= ABOUT THIS EXERCISE =
Every line from the one with "By understanding authenticity" to the one with "- 阅读 [CSS Triggers](https://csstriggers.com/)", including those two, is to be copied exactly; all other lines of the entries below are left out.

= DATA PROVIDED =
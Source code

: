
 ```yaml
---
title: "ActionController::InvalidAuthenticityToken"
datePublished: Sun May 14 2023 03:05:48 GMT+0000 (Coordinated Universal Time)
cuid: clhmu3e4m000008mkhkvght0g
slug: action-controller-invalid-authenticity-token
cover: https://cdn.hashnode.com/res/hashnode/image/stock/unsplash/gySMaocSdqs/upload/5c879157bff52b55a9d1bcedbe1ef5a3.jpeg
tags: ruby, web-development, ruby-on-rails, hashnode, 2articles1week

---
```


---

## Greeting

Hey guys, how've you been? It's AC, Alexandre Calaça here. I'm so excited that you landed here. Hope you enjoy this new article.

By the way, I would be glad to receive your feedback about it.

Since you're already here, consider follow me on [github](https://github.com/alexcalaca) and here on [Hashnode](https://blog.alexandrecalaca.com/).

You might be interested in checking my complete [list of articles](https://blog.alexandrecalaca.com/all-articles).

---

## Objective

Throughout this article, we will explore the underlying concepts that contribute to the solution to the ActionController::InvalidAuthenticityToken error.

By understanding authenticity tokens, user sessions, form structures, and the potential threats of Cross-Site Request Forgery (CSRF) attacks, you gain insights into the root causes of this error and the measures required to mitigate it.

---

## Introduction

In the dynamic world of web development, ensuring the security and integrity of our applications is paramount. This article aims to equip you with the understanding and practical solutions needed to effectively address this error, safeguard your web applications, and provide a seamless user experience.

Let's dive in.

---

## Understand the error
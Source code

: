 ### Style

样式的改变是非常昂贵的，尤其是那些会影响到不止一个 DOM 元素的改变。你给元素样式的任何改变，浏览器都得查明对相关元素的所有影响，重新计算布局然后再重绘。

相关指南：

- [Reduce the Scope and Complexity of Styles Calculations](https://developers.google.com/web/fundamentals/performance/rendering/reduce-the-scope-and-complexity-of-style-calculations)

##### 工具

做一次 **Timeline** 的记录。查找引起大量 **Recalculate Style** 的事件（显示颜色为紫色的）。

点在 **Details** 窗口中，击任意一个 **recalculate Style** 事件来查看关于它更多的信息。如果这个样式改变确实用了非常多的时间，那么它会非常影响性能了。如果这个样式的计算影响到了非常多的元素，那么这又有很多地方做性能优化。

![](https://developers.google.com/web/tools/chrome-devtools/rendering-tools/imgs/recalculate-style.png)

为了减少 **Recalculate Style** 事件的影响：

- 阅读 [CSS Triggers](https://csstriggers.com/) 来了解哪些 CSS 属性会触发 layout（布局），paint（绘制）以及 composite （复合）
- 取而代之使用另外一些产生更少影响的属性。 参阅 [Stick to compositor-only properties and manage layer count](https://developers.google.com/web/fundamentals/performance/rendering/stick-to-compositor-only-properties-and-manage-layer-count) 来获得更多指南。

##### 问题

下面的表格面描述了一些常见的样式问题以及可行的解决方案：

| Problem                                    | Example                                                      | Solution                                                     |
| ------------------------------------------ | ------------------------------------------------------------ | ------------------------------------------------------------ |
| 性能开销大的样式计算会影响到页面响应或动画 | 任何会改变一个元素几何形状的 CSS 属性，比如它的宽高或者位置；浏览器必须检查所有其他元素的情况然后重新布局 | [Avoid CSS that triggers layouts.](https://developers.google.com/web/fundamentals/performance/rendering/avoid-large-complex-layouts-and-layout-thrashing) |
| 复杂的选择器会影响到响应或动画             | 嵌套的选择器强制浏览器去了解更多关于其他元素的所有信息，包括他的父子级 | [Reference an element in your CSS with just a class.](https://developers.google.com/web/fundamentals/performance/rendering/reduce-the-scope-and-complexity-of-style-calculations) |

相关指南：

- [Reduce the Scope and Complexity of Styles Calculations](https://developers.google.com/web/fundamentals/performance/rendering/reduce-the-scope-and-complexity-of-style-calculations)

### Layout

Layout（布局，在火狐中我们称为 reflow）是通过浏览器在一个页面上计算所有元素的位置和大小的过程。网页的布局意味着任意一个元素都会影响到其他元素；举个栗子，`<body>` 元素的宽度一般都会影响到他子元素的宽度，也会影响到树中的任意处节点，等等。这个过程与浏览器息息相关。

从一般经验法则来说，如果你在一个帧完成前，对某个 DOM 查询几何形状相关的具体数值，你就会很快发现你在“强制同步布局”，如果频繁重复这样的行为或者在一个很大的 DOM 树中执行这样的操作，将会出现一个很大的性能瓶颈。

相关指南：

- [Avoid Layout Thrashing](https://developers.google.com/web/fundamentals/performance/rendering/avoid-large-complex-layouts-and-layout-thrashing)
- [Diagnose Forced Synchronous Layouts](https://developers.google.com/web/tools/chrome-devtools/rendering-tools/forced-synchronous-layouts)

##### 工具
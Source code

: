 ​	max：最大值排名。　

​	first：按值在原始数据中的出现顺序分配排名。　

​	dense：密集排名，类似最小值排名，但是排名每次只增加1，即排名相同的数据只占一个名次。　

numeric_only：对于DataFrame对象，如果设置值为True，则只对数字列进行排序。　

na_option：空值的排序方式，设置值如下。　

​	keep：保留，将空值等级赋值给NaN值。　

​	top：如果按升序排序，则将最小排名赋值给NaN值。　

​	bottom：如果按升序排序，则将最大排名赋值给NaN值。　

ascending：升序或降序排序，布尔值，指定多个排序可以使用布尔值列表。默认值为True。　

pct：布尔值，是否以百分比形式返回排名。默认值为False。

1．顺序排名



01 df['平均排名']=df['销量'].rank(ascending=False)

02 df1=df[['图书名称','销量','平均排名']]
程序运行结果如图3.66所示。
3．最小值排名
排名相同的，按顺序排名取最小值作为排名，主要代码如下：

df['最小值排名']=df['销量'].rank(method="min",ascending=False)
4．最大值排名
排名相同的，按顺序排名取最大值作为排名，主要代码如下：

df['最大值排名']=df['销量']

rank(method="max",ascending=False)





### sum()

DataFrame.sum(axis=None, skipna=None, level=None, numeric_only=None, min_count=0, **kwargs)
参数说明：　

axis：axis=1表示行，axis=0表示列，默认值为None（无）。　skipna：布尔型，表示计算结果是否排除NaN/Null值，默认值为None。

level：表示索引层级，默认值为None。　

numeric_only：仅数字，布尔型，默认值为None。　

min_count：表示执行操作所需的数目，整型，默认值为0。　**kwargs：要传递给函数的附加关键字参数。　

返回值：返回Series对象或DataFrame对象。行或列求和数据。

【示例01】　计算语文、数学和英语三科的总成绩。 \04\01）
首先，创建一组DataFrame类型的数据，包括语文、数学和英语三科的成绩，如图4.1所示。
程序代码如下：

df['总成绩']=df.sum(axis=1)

= FINISHED EXERCISE =
By understanding authenticity tokens, user sessions, form structures, and the potential threats of Cross-Site Request Forgery (CSRF) attacks, you gain insights into the root causes of this error and the measures required to mitigate it.

---

## Introduction

In the dynamic world of web development, ensuring the security and integrity of our applications is paramount. This article aims to equip you with the understanding and practical solutions needed to effectively address this error, safeguard your web applications, and provide a seamless user experience.

Let's dive in.

---

## Understand the error
Source code

: ### Style

样式的改变是非常昂贵的，尤其是那些会影响到不止一个 DOM 元素的改变。你给元素样式的任何改变，浏览器都得查明对相关元素的所有影响，重新计算布局然后再重绘。

相关指南：

- [Reduce the Scope and Complexity of Styles Calculations](https://developers.google.com/web/fundamentals/performance/rendering/reduce-the-scope-and-complexity-of-style-calculations)

##### 工具

做一次 **Timeline** 的记录。查找引起大量 **Recalculate Style** 的事件（显示颜色为紫色的）。

点在 **Details** 窗口中，击任意一个 **recalculate Style** 事件来查看关于它更多的信息。如果这个样式改变确实用了非常多的时间，那么它会非常影响性能了。如果这个样式的计算影响到了非常多的元素，那么这又有很多地方做性能优化。

![](https://developers.google.com/web/tools/chrome-devtools/rendering-tools/imgs/recalculate-style.png)

为了减少 **Recalculate Style** 事件的影响：

- 阅读 [CSS Triggers](https://csstriggers.com/) 来了解哪些 CSS 属性会触发 layout（布局），paint（绘制）以及 composite （复合）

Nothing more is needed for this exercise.